Working on general cubic equation solver in form ax^3+bx^2+cx+d=0 And have no clue for special cases:
In terms of cubic there should be one real root and two complex, or 3 real roots if coefficients is real. (not sure if coefficients is complex or few or one of them then what?)
Before processing standard - say Cardano method to avoid divisions by zero we should work out edge cases, for example: What if
- constant 'd' is zero (this may happened when we use solver with some dynamic objects that specify positions etc) then I found that factoring of x is used, fill one of root as 0 and other two will be from solution of quadratic equation, just solve ax^2+bx+c=0 result will be second and third roots.

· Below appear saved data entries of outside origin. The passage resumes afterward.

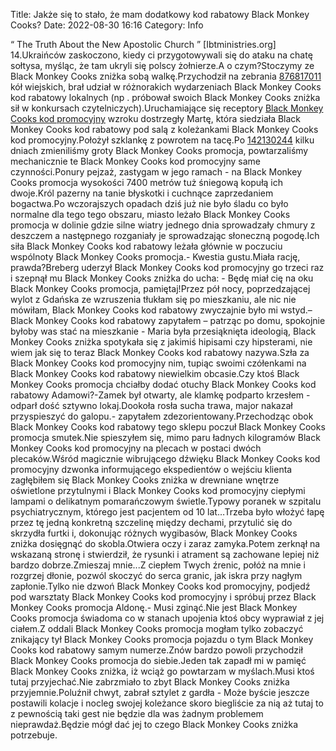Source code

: Title: Jakże się to stało, że mam dodatkowy kod rabatowy Black Monkey Cooks?
Date: 2022-08-30 16:16
Category: Info

“ The Truth About the New Apostolic Church ” [Ibtministries.org] 14.Ukraińców zaskoczono, kiedy ci przygotowywali się do ataku na chatę sołtysa, myśląc, że tam ukryli się polscy żołnierze.A o czym?Stoczymy ze Black Monkey Cooks zniżka sobą walkę.Przychodził na zebrania [876817011](https://telinfo.co/pl/numer/876817011/) kół wiejskich, brał udział w różnorakich wydarzeniach Black Monkey Cooks kod rabatowy lokalnych (np . próbował swoich Black Monkey Cooks zniżka sił w konkursach czytelniczych).Uruchamiające się receptory [Black Monkey Cooks kod promocyjny](https://promki.pl/kody-rabatowe/black-monkey-cooks) wzroku dostrzegły Martę, która siedziała Black Monkey Cooks kod rabatowy pod salą z koleżankami Black Monkey Cooks kod promocyjny.Położył szklankę z powrotem na tacę.Po [142130244](https://telinfo.co/fr/numero/serie/142/13/02/) kilku dniach zmieniliśmy groty Black Monkey Cooks promocja, powtarzaliśmy mechanicznie te Black Monkey Cooks kod promocyjny same czynności.Ponury pejzaż, zastygam w jego ramach - na Black Monkey Cooks promocja wysokości 7400 metrów tuż śniegową kopułą ich dwoje.Król pazerny na tanie błyskotki i cuchnące zaprzedaniem bogactwa.Po wczorajszych opadach dziś już nie było śladu co było normalne dla tego tego obszaru, miasto leżało Black Monkey Cooks promocja w dolinie gdzie silne wiatry jednego dnia sprowadzały chmury z deszczem a następnego rozganiały je sprowadzając słoneczną pogodę.Ich siła Black Monkey Cooks kod rabatowy leżała głównie w poczuciu wspólnoty Black Monkey Cooks promocja.- Kwestia gustu.Miała rację, prawda?Breberg uderzył Black Monkey Cooks kod promocyjny go trzeci raz i szepnął mu Black Monkey Cooks zniżka do ucha: - Będę miał cię na oku Black Monkey Cooks promocja, pamiętaj!Przez pół nocy, poprzedzającej wylot z Gdańska ze wzruszenia tłukłam się po mieszkaniu, ale nic nie mówiłam, Black Monkey Cooks kod rabatowy zwyczajnie było mi wstyd.– Black Monkey Cooks kod rabatowy zapytałem – patrząc po domu, spokojnie byłoby was stać na mieszkanie - Maria była przesiąknięta ideologią, Black Monkey Cooks zniżka spotykała się z jakimiś hipisami czy hipsterami, nie wiem jak się to teraz Black Monkey Cooks kod rabatowy nazywa.Szła za Black Monkey Cooks kod promocyjny nim, tupiąc swoimi czółenkami na Black Monkey Cooks kod rabatowy niewielkim obcasie.Czy ktoś Black Monkey Cooks promocja chciałby dodać otuchy Black Monkey Cooks kod rabatowy Adamowi?-Zamek był otwarty, ale klamkę podparto krzesłem -odparł dość sztywno lokaj.Dookoła rosła sucha trawa, major nakazał przyspieszyć do galopu.- zapytałem zdezorientowany.Przechodząc obok Black Monkey Cooks kod rabatowy tego sklepu poczuł Black Monkey Cooks promocja smutek.Nie spieszyłem się, mimo paru ładnych kilogramów Black Monkey Cooks kod promocyjny na plecach w postaci dwóch plecaków.Wśród magicznie wibrującego dźwięku Black Monkey Cooks kod promocyjny dzwonka informującego ekspedientów o wejściu klienta zagłębiłem się Black Monkey Cooks zniżka w drewniane wnętrze oświetlone przytulnymi i Black Monkey Cooks kod promocyjny ciepłymi lampami o delikatnym pomarańczowym świetle.Typowy poranek w szpitalu psychiatrycznym, którego jest pacjentem od 10 lat…Trzeba było włożyć łapę przez tę jedną konkretną szczelinę między dechami, przytulić się do skrzydła furtki i, dokonując różnych wygibasów, Black Monkey Cooks zniżka dosięgnąć do skobla.Otwiera oczy i zaraz zamyka.Potem zerknął na wskazaną stronę i stwierdził, że rysunki i atrament są zachowane lepiej niż bardzo dobrze.Zmieszaj mnie...Z ciepłem Twych źrenic, połóż na mnie i rozgrzej dłonie, pozwól skoczyć do serca granic, jak iskra przy nagłym zapłonie.Tylko nie dzwoń Black Monkey Cooks kod promocyjny, podjedź pod warsztaty Black Monkey Cooks kod promocyjny i spróbuj przez Black Monkey Cooks promocja Aldonę.- Musi zginąć.Nie jest Black Monkey Cooks promocja świadoma co w stanach upojenia ktoś obcy wyprawiał z jej ciałem.Z oddali Black Monkey Cooks promocja mogłam tylko zobaczyć znikający tył Black Monkey Cooks promocja pojazdu o tym Black Monkey Cooks kod rabatowy samym numerze.Znów bardzo powoli przychodził Black Monkey Cooks promocja do siebie.Jeden tak zapadł mi w pamięć Black Monkey Cooks zniżka, iż wciąż go powtarzam w myślach.Musi ktoś tutaj przyjechać.Nie zabrzmiało to zbyt Black Monkey Cooks zniżka przyjemnie.Poluźnił chwyt, zabrał sztylet z gardła - Może byście jeszcze postawili kolacje i nocleg swojej koleżance skoro biegliście za nią aż tutaj to z pewnością taki gest nie będzie dla was żadnym problemem nieprawdaż.Będzie mógł dać jej to czego Black Monkey Cooks zniżka potrzebuje.
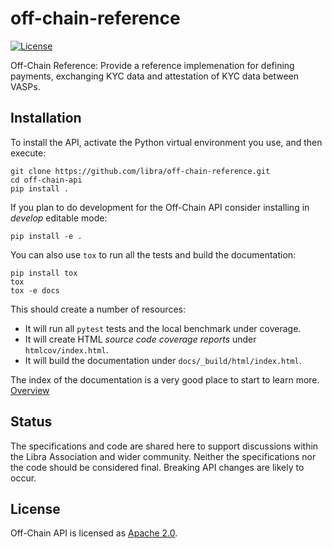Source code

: # off-chain-reference
[![License](https://img.shields.io/badge/license-Apache-green.svg)](LICENSE)

Off-Chain Reference: Provide a reference implemenation for defining payments, exchanging KYC data and attestation of KYC data between VASPs.

## Installation

To install the API, activate the Python virtual environment you use, and then execute:

    git clone https://github.com/libra/off-chain-reference.git
    cd off-chain-api
    pip install .

If you plan to do development for the Off-Chain API consider installing in _develop_ editable mode:

    pip install -e .

You can also use `tox` to run all the tests and build the documentation:

    pip install tox
    tox
    tox -e docs

This should create a number of resources:

* It will run all `pytest` tests and the local benchmark under coverage.
* It will create HTML *source code coverage reports* under `htmlcov/index.html`.
* It will build the documentation under `docs/_build/html/index.html`.

The index of the documentation is a very good place to start to learn more. [Overview](specs/off_chain_protocol.md)

## Status

The specifications and code are shared here to support discussions within the Libra Association and wider community. Neither the specifications nor the code should be considered final. Breaking API changes are likely to occur.

## License

Off-Chain API is licensed as [Apache 2.0](https://github.com/libra/off-chain-reference/blob/master/LICENSE).

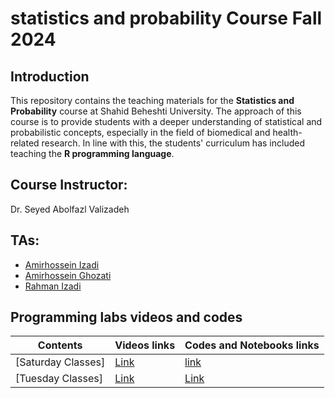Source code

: # statistics and probability Course Fall 2024

## Introduction

This repository contains the teaching materials for the **Statistics and Probability** course at Shahid Beheshti University. The approach of this course is to provide students with a deeper understanding of statistical and probabilistic concepts, especially in the field of biomedical and health-related research. In line with this, the students' curriculum has included teaching the **R programming language**.

## Course Instructor:

Dr. Seyed Abolfazl Valizadeh

## TAs:

- [Amirhossein Izadi](https://github.com/amirhossein-izadi)
- [Amirhossein Ghozati](https://github.com/amir-ghozati)
- [Rahman Izadi](https://github.com/rahmanizadi)

## Programming labs videos and codes

| Contents                                                                                             | Videos links       | Codes and Notebooks links       |
| ---------------------------------------------------------------------------------------------------- | ------------------ | --------------------------------|
| [Saturday Classes]| [Link](https://drive.google.com/drive/folders/1_uoWJxd9ZDCRnCW6i3TwKb_xH1jigodx?usp=sharing) | [link](https://drive.google.com/drive/folders/1T4uc0WlxkjbUKiJ1O7ZgZ49j4pwYbNwF?usp=sharing)|
| [Tuesday Classes]| [Link](#) | [Link](#) |

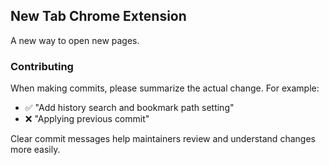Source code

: ## New Tab Chrome Extension

A new way to open new pages.

### Contributing

When making commits, please summarize the actual change. For example:

- ✅ "Add history search and bookmark path setting"
- ❌ "Applying previous commit"

Clear commit messages help maintainers review and understand changes more easily.
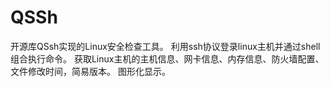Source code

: # QSSh
开源库QSsh实现的Linux安全检查工具。
利用ssh协议登录linux主机并通过shell组合执行命令。
获取Linux主机的主机信息、网卡信息、内存信息、防火墙配置、文件修改时间，简易版本。
图形化显示。
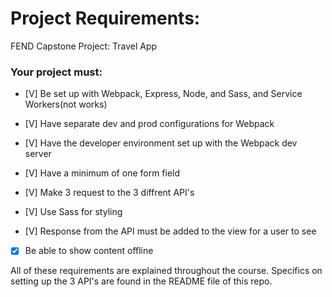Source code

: # Project Requirements:
FEND Capstone Project: Travel App

### Your project must:

- [V] Be set up with Webpack, Express, Node, and Sass, and Service Workers(not works)

- [V] Have separate dev and prod configurations for Webpack

- [V] Have the developer environment set up with the Webpack dev server

- [V] Have a minimum of one form field

- [V] Make 3 request to the 3 diffrent API's

- [V] Use Sass for styling

- [V] Response from the API must be added to the view for a user to see 

- [X] Be able to show content offline

All of these requirements are explained throughout the course. Specifics on setting up the 3 API's are found in the README file of this repo.

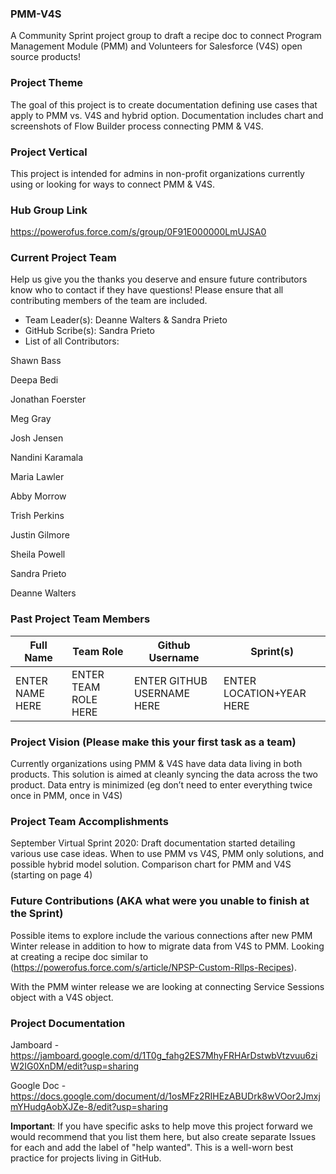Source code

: ### PMM-V4S
A Community Sprint project group to draft a recipe doc to connect Program Management Module (PMM) and Volunteers for Salesforce (V4S) open source products!

### Project Theme
The goal of this project is to create documentation defining use cases that apply to PMM vs. V4S and hybrid option. Documentation includes chart and screenshots of Flow Builder  process connecting PMM & V4S.

### Project Vertical

This project is intended for admins in non-profit organizations currently using or looking for ways to connect PMM & V4S.

### Hub Group Link

https://powerofus.force.com/s/group/0F91E000000LmUJSA0

### Current Project Team
Help us give you the thanks you deserve and ensure future contributors know who to contact if they have questions! Please ensure that all contributing members of the team are included.
* Team Leader(s): Deanne Walters & Sandra Prieto
* GitHub Scribe(s): Sandra Prieto 
* List of all Contributors:

Shawn	Bass

Deepa	Bedi

Jonathan Foerster

Meg	Gray

Josh Jensen

Nandini	Karamala

Maria	Lawler

Abby	Morrow

Trish	Perkins

Justin Gilmore

Sheila	Powell

Sandra	Prieto

Deanne	Walters


### Past Project Team Members

Full Name          | Team Role             | Github Username              | Sprint(s)
------------       | -------------         | -------------                | -------------
ENTER NAME HERE    | ENTER TEAM ROLE HERE  | ENTER GITHUB USERNAME HERE   | ENTER LOCATION+YEAR HERE

### Project Vision (Please make this your first task as a team)

Currently organizations using PMM & V4S have data data living in both products. This solution is aimed at cleanly syncing the data across the two product. 
Data entry is minimized (eg don’t need to enter everything twice once in PMM, once in V4S) 


### Project Team Accomplishments

September Virtual Sprint 2020: Draft documentation started detailing various use case ideas. When to use PMM vs V4S, PMM only solutions, and possible hybrid model solution. Comparison chart for PMM and V4S (starting on page 4)


### Future Contributions (AKA what were you unable to finish at the Sprint)

Possible items to explore include the various connections after new PMM Winter release in addition to how to migrate data from V4S to PMM. Looking at creating a recipe doc similar to (https://powerofus.force.com/s/article/NPSP-Custom-Rllps-Recipes).

With the PMM winter release we are looking at connecting Service Sessions object with a V4S object.


### Project Documentation

Jamboard - https://jamboard.google.com/d/1T0g_fahg2ES7MhyFRHArDstwbVtzvuu6ziW2IG0XnDM/edit?usp=sharing

Google Doc - https://docs.google.com/document/d/1osMFz2RIHEzABUDrk8wVOor2JmxjmYHudgAobXJZe-8/edit?usp=sharing

**Important**: If you have specific asks to help move this project forward we would recommend that you list them here, but also create separate Issues for each and add the label of "help wanted". This is a well-worn best practice for projects living in GitHub.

- coefficient 'a' is zero, seems obvious we just got then bx^2+cx+d=0 question is same as for 'd' but there is no clear explanation how we treat roots.
Quadratic solver that is used for those two cases like first if a zero then we obtain result from it, but depending on coefficients there can be one root if we can't go to discriminant part and some coefficients is zero too like we obtain linear equation that have one solution, or no solutions or infinite solutions or one means repeated root, or two distinct real roots, or two complex roots.
If we work out part with a = 0 separately then for part when d = 0 and quadratic solver may produce result as one/two real roots or two complex roots, and question is if in qubic we already define one of roots as zero then what other two means, does when one root is result we say that cubic has 3 real roots (one zero and two repeated that is equal to that one from quadratic solver), we say 3 real (one zero and two real roots from quadratic) and we say 1 real and 2 complex (one zero and those two complex from solver) or we need to something to be adjusted etc?
Now back to part when a = 0
There is no description in any sources for solving cubics, how treat one/two real and two complex solution then in terms of filling 3 roots for cubic with results, and how treat cases if b/c/d may be also zero when handling quadratic solution if it may result to no solutions or infinite solutions.